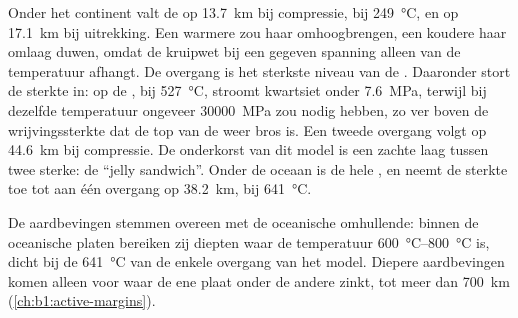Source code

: Onder het continent valt de  op \qty{13.7}{km} bij compressie, bij \qty{249}{\degreeCelsius}, en op \qty{17.1}{km} bij uitrekking. Een warmere  zou haar omhoogbrengen, een koudere haar omlaag duwen, omdat de kruipwet bij een gegeven spanning alleen van de temperatuur afhangt. De overgang is het sterkste niveau van de .
Daaronder stort de sterkte in: op de , bij \qty{527}{\degreeCelsius}, stroomt kwartsiet onder \qty{7.6}{MPa}, terwijl  bij dezelfde temperatuur ongeveer \qty{30000}{MPa} zou nodig hebben, zo ver boven de wrijvingssterkte dat de top van de  weer bros is. Een tweede overgang volgt op \qty{44.6}{km} bij compressie. De onderkorst van dit model is een zachte laag tussen twee sterke: de ``jelly sandwich''. Onder de oceaan is de hele  , en neemt de sterkte toe tot aan één overgang op \qty{38.2}{km}, bij \qty{641}{\degreeCelsius}.

De aardbevingen stemmen overeen met de oceanische omhullende: binnen de oceanische platen bereiken zij diepten waar de temperatuur \qtyrange{600}{800}{\degreeCelsius} is, dicht bij de \qty{641}{\degreeCelsius} van de enkele overgang van het model. Diepere aardbevingen komen alleen voor waar de ene plaat onder de andere zinkt, tot meer dan \qty{700}{km} (\cref{ch:b1:active-margins}).

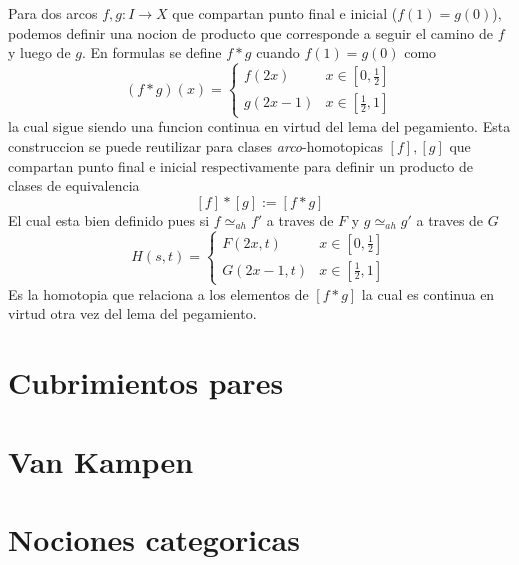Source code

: \documentclass[letterpaper]{article}
\theoremstyle{definition}
\theoremstyle{plain}
\begin{document}
Para dos arcos \(f,g : I \to X\) que compartan punto final e inicial
(\(f(1) = g(0)\)), podemos definir una nocion de producto que corresponde
a seguir el camino de \(f\) y luego de \(g\). En formulas se define \(f *
g\) cuando \(f(1) = g(0)\) como
\[ (f*g) (x) = \begin{cases}
    f(2x) & x \in [0,\frac{1}{2}] \\
    g(2x - 1) & x \in [\frac{1}{2} , 1]
  \end{cases}
\]
la cual sigue siendo una funcion continua en virtud del lema del
pegamiento. Esta construccion se puede reutilizar para clases
\emph{arco}-homotopicas \([f],[g]\) que compartan punto final e inicial
respectivamente para definir un producto de clases de equivalencia
\[ [f] * [g] := [f * g]\]
El cual esta bien definido pues si \(f \simeq_{ah} f'\) a traves de \(F\)
y \(g \simeq_{ah} g'\) a traves de \(G\)
\[H(s,t) = \begin{cases}
    F(2x,t) & x \in [0, \frac{1}{2}] \\
    G(2x - 1, t) & x \in [\frac{1}{2} , 1]
  \end{cases}
\]
Es la homotopia que relaciona a los elementos de \([f*g]\) la cual es
continua en virtud otra vez del lema del pegamiento.
\section{Cubrimientos pares}

\section{Van Kampen}

\section{Nociones categoricas}
\end{document}
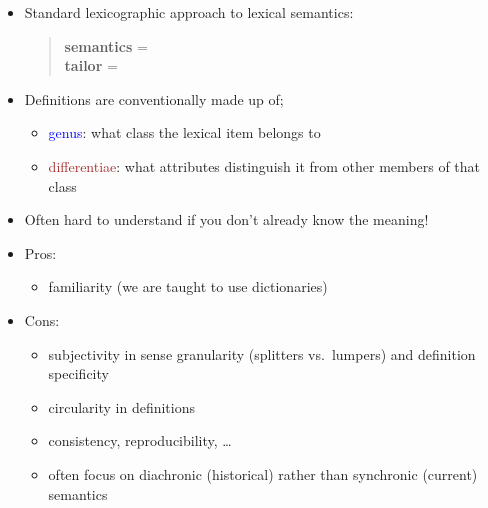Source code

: \documentclass[a4paper,landscape,headrule,footrule,xetex]{foils}
\begin{document}


\begin{itemize}
\item Standard lexicographic approach to lexical semantics:
  \begin{quote}
    \textbf{semantics} = \\
    \textbf{tailor} = 
  \end{quote}
\item Definitions are conventionally made up of;
  \begin{itemize}
  \item \textcolor{blue}{genus}: what class the lexical item belongs to
  \item \textcolor{brown}{differentiae}: what attributes distinguish it from
  other members of that class
\end{itemize}
\item Often hard to understand if you don't already know the meaning!
\item Pros:
  \begin{itemize}
  \item familiarity (we are taught to use dictionaries)
  \end{itemize}
\item Cons:
  \begin{itemize}
  \item subjectivity in sense granularity (splitters vs.\ lumpers) and
    definition specificity
  \item circularity in definitions
  \item consistency, reproducibility, \ldots
  \item often focus on diachronic (historical) rather than synchronic (current) semantics 
  \end{itemize}
\end{itemize}
\end{document}
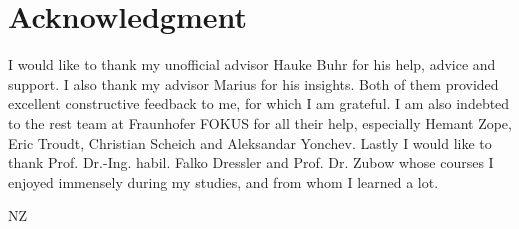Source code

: 
\cleardoublepage
{}
\section*{Acknowledgment}

I would like to thank my unofficial advisor Hauke Buhr for his help, advice and support. I also thank my advisor Marius for his insights. Both of them provided excellent constructive feedback to me, for which I am grateful. I am also indebted to the rest team at Fraunhofer FOKUS for all their help, especially Hemant Zope, Eric Troudt, Christian Scheich and Aleksandar Yonchev. Lastly I would like to thank Prof. Dr.-Ing. habil. Falko Dressler and Prof. Dr. Zubow whose courses I enjoyed immensely during my studies, and from whom I learned a lot.

\begin{flushright}
NZ\\[1pc]
\end{flushright}
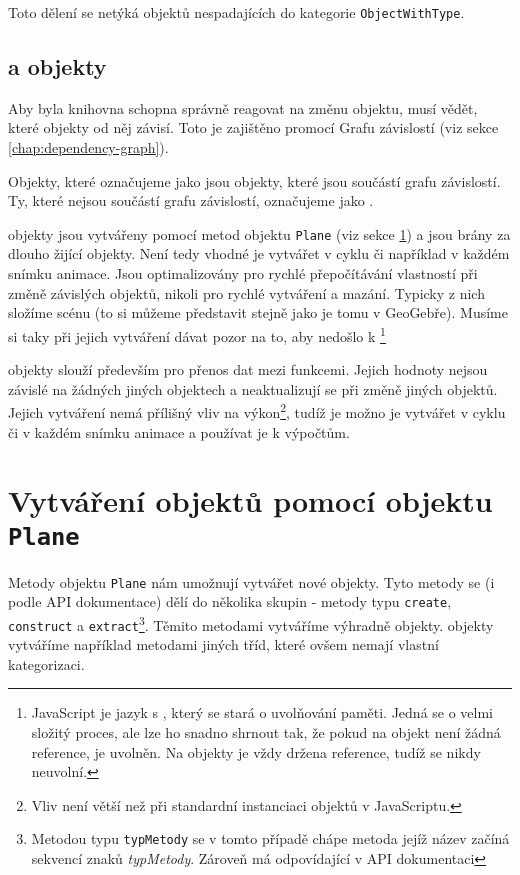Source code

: Toto dělení se netýká objektů nespadajících do kategorie \texttt{ObjectWithType}.

\subsection[Bound a Unbound]{ a  objekty}
\label{subsec:bound-and-unbound}

Aby byla knihovna schopna správně reagovat na změnu objektu, musí vědět, které objekty od něj závisí.
Toto je zajištěno promocí Grafu závislostí (viz sekce \ref{chap:dependency-graph}).

Objekty, které označujeme jako  jsou objekty, které jsou součástí grafu závislostí.
Ty, které nejsou součástí grafu závislostí, označujeme jako .

 objekty jsou vytvářeny pomocí metod objektu \texttt{Plane} (viz sekce \ref{sec:creating-objects}) a jsou brány za dlouho žijící objekty. 
Není tedy vhodné je vytvářet v cyklu či například v každém snímku animace.
Jsou optimalizovány pro rychlé přepočítávání vlastností při změně závislých objektů, nikoli pro rychlé vytváření a mazání.
Typicky z nich složíme scénu (to si můžeme představit stejně jako je tomu v GeoGebře).
Musíme si taky při jejich vytváření dávat pozor na to, aby nedošlo k \footnote{JavaScript je jazyk s , který se stará o uvolňování paměti. Jedná se o velmi složitý proces, ale lze ho snadno shrnout tak, že pokud na objekt není žádná reference, je uvolněn. Na  objekty je vždy držena reference, tudíž se nikdy neuvolní.} 

 objekty slouží především pro přenos dat mezi funkcemi. 
Jejich hodnoty nejsou závislé na žádných jiných objektech a neaktualizují se při změně jiných objektů.
Jejich vytváření nemá přílišný vliv na výkon\footnote{Vliv není větší než při standardní instanciaci objektů v JavaScriptu.}, tudíž je možno je vytvářet v cyklu či v každém snímku animace a používat je k výpočtům.


\section[Vytváření]{Vytváření objektů pomocí objektu \texttt{Plane}}
\label{sec:creating-objects}

Metody objektu \texttt{Plane} nám umožnují vytvářet nové objekty. 
Tyto metody se (i podle API dokumentace) dělí do několika skupin - metody typu \texttt{create}, \texttt{construct} a \texttt{extract}\footnote{Metodou typu \texttt{typMetody} se v tomto případě chápe metoda jejíž název začíná sekvencí znaků \textit{typMetody}. Zároveň má odpovídající  v API dokumentaci}.
Těmito metodami vytváříme výhradně  objekty. 
 objekty vytváříme například metodami jiných tříd, které ovšem nemají vlastní kategorizaci.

━━━━━━━━

The records above should be duplicated exactly, with none of their pictures kept.

## WRITTEN SOLUTION:
Source code

: Onder het continent valt de  op \qty{13.7}{km} bij compressie, bij \qty{249}{\degreeCelsius}, en op \qty{17.1}{km} bij uitrekking. Een warmere  zou haar omhoogbrengen, een koudere haar omlaag duwen, omdat de kruipwet bij een gegeven spanning alleen van de temperatuur afhangt. De overgang is het sterkste niveau van de .
Daaronder stort de sterkte in: op de , bij \qty{527}{\degreeCelsius}, stroomt kwartsiet onder \qty{7.6}{MPa}, terwijl  bij dezelfde temperatuur ongeveer \qty{30000}{MPa} zou nodig hebben, zo ver boven de wrijvingssterkte dat de top van de  weer bros is. Een tweede overgang volgt op \qty{44.6}{km} bij compressie. De onderkorst van dit model is een zachte laag tussen twee sterke: de ``jelly sandwich''. Onder de oceaan is de hele  , en neemt de sterkte toe tot aan één overgang op \qty{38.2}{km}, bij \qty{641}{\degreeCelsius}.

De aardbevingen stemmen overeen met de oceanische omhullende: binnen de oceanische platen bereiken zij diepten waar de temperatuur \qtyrange{600}{800}{\degreeCelsius} is, dicht bij de \qty{641}{\degreeCelsius} van de enkele overgang van het model. Diepere aardbevingen komen alleen voor waar de ene plaat onder de andere zinkt, tot meer dan \qty{700}{km} (\cref{ch:b1:active-margins}).

Source code

: \documentclass[letterpaper]{article}
\theoremstyle{definition}
\theoremstyle{plain}
\begin{document}
Para dos arcos \(f,g : I \to X\) que compartan punto final e inicial
(\(f(1) = g(0)\)), podemos definir una nocion de producto que corresponde
a seguir el camino de \(f\) y luego de \(g\). En formulas se define \(f *
g\) cuando \(f(1) = g(0)\) como
\[ (f*g) (x) = \begin{cases}
    f(2x) & x \in [0,\frac{1}{2}] \\
    g(2x - 1) & x \in [\frac{1}{2} , 1]
  \end{cases}
\]
la cual sigue siendo una funcion continua en virtud del lema del
pegamiento. Esta construccion se puede reutilizar para clases
\emph{arco}-homotopicas \([f],[g]\) que compartan punto final e inicial
respectivamente para definir un producto de clases de equivalencia
\[ [f] * [g] := [f * g]\]
El cual esta bien definido pues si \(f \simeq_{ah} f'\) a traves de \(F\)
y \(g \simeq_{ah} g'\) a traves de \(G\)
\[H(s,t) = \begin{cases}
    F(2x,t) & x \in [0, \frac{1}{2}] \\
    G(2x - 1, t) & x \in [\frac{1}{2} , 1]
  \end{cases}
\]
Es la homotopia que relaciona a los elementos de \([f*g]\) la cual es
continua en virtud otra vez del lema del pegamiento.
\section{Cubrimientos pares}

\section{Van Kampen}

\section{Nociones categoricas}
\end{document}
Source code

: \documentclass[a4paper,landscape,headrule,footrule,xetex]{foils}
\begin{document}


\begin{itemize}
\item Standard lexicographic approach to lexical semantics:
  \begin{quote}
    \textbf{semantics} = \\
    \textbf{tailor} = 
  \end{quote}
\item Definitions are conventionally made up of;
  \begin{itemize}
  \item \textcolor{blue}{genus}: what class the lexical item belongs to
  \item \textcolor{brown}{differentiae}: what attributes distinguish it from
  other members of that class
\end{itemize}
\item Often hard to understand if you don't already know the meaning!
\item Pros:
  \begin{itemize}
  \item familiarity (we are taught to use dictionaries)
  \end{itemize}
\item Cons:
  \begin{itemize}
  \item subjectivity in sense granularity (splitters vs.\ lumpers) and
    definition specificity
  \item circularity in definitions
  \item consistency, reproducibility, \ldots
  \item often focus on diachronic (historical) rather than synchronic (current) semantics 
  \end{itemize}
\end{itemize}
\end{document}
Source code

: 
\cleardoublepage
{}
\section*{Acknowledgment}

I would like to thank my unofficial advisor Hauke Buhr for his help, advice and support. I also thank my advisor Marius for his insights. Both of them provided excellent constructive feedback to me, for which I am grateful. I am also indebted to the rest team at Fraunhofer FOKUS for all their help, especially Hemant Zope, Eric Troudt, Christian Scheich and Aleksandar Yonchev. Lastly I would like to thank Prof. Dr.-Ing. habil. Falko Dressler and Prof. Dr. Zubow whose courses I enjoyed immensely during my studies, and from whom I learned a lot.

\begin{flushright}
NZ\\[1pc]
\end{flushright}
Source code

: Toto dělení se netýká objektů nespadajících do kategorie \texttt{ObjectWithType}.

\subsection[Bound a Unbound]{ a  objekty}
\label{subsec:bound-and-unbound}

Aby byla knihovna schopna správně reagovat na změnu objektu, musí vědět, které objekty od něj závisí.
Toto je zajištěno promocí Grafu závislostí (viz sekce \ref{chap:dependency-graph}).

Objekty, které označujeme jako  jsou objekty, které jsou součástí grafu závislostí.
Ty, které nejsou součástí grafu závislostí, označujeme jako .

 objekty jsou vytvářeny pomocí metod objektu \texttt{Plane} (viz sekce \ref{sec:creating-objects}) a jsou brány za dlouho žijící objekty. 
Není tedy vhodné je vytvářet v cyklu či například v každém snímku animace.
Jsou optimalizovány pro rychlé přepočítávání vlastností při změně závislých objektů, nikoli pro rychlé vytváření a mazání.
Typicky z nich složíme scénu (to si můžeme představit stejně jako je tomu v GeoGebře).
Musíme si taky při jejich vytváření dávat pozor na to, aby nedošlo k \footnote{JavaScript je jazyk s , který se stará o uvolňování paměti. Jedná se o velmi složitý proces, ale lze ho snadno shrnout tak, že pokud na objekt není žádná reference, je uvolněn. Na  objekty je vždy držena reference, tudíž se nikdy neuvolní.} 

 objekty slouží především pro přenos dat mezi funkcemi. 
Jejich hodnoty nejsou závislé na žádných jiných objektech a neaktualizují se při změně jiných objektů.
Jejich vytváření nemá přílišný vliv na výkon\footnote{Vliv není větší než při standardní instanciaci objektů v JavaScriptu.}, tudíž je možno je vytvářet v cyklu či v každém snímku animace a používat je k výpočtům.


\section[Vytváření]{Vytváření objektů pomocí objektu \texttt{Plane}}
\label{sec:creating-objects}

Metody objektu \texttt{Plane} nám umožnují vytvářet nové objekty. 
Tyto metody se (i podle API dokumentace) dělí do několika skupin - metody typu \texttt{create}, \texttt{construct} a \texttt{extract}\footnote{Metodou typu \texttt{typMetody} se v tomto případě chápe metoda jejíž název začíná sekvencí znaků \textit{typMetody}. Zároveň má odpovídající  v API dokumentaci}.
Těmito metodami vytváříme výhradně  objekty. 
 objekty vytváříme například metodami jiných tříd, které ovšem nemají vlastní kategorizaci.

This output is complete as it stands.